What you should do — The answer consists of one number: how many lines of the data below include the string "восстановления".

Data for the task —
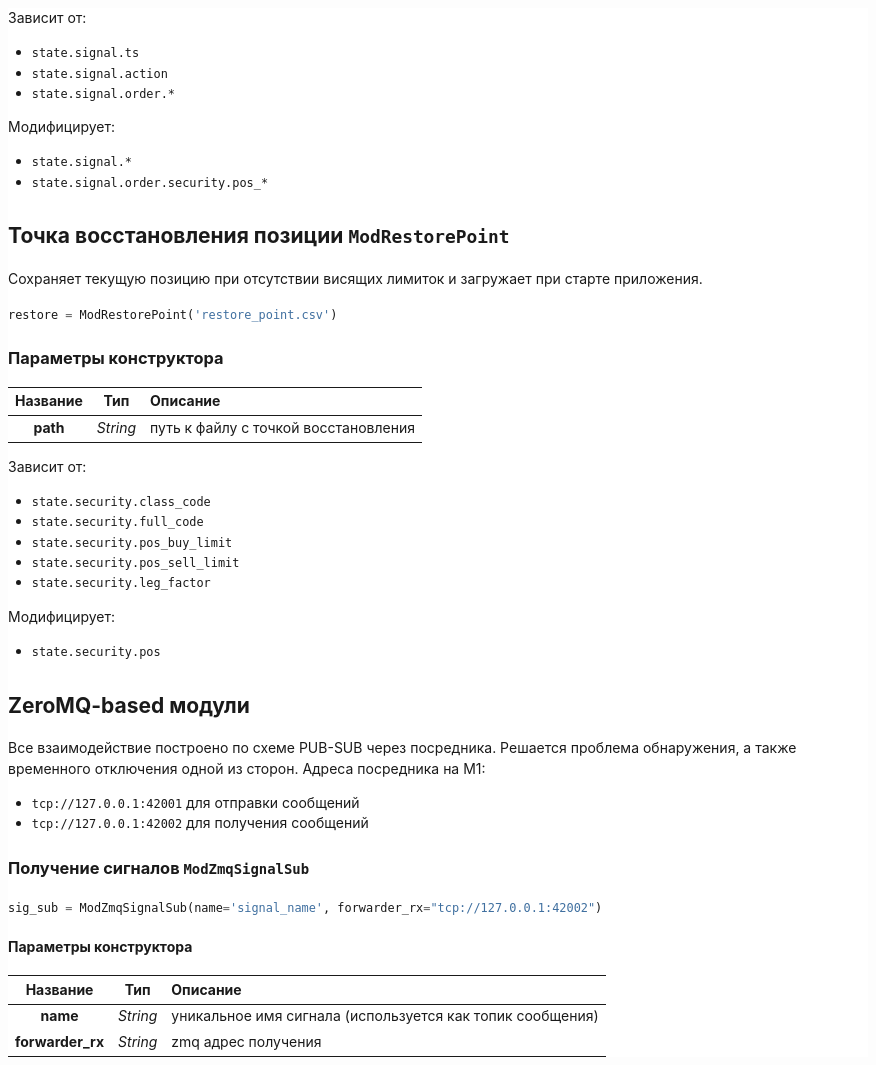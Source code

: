 Зависит от:

* `state.signal.ts`
* `state.signal.action`
* `state.signal.order.*`

Модифицирует:

* `state.signal.*`
* `state.signal.order.security.pos_*`


## Точка восстановления позиции `ModRestorePoint`

Сохраняет текущую позицию при отсутствии висящих лимиток и загружает при старте приложения.

```python
restore = ModRestorePoint('restore_point.csv')
```

### Параметры конструктора

| Название |   Тип    | Описание                             |
| :------: | :------: | :----------------------------------- |
| **path** | _String_ | путь к файлу с точкой восстановления |

Зависит от:

- `state.security.class_code`
- `state.security.full_code`
- `state.security.pos_buy_limit`
- `state.security.pos_sell_limit`
- `state.security.leg_factor`

Модифицирует:

- `state.security.pos`

## ZeroMQ-based модули

Все взаимодействие построено по схеме PUB-SUB через посредника. Решается проблема обнаружения, а также временного отключения одной из сторон. Адреса посредника на M1:

* `tcp://127.0.0.1:42001` для отправки сообщений
* `tcp://127.0.0.1:42002` для получения сообщений

### Получение сигналов `ModZmqSignalSub`

```python
sig_sub = ModZmqSignalSub(name='signal_name', forwarder_rx="tcp://127.0.0.1:42002")
```

#### Параметры конструктора

|     Название     |   Тип    | Описание                                 |
| :--------------: | :------: | :--------------------------------------- |
|     **name**     | _String_ | уникальное имя сигнала (используется как топик сообщения) |
| **forwarder_rx** | *String* | zmq адрес получения                      |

Response to the task — 2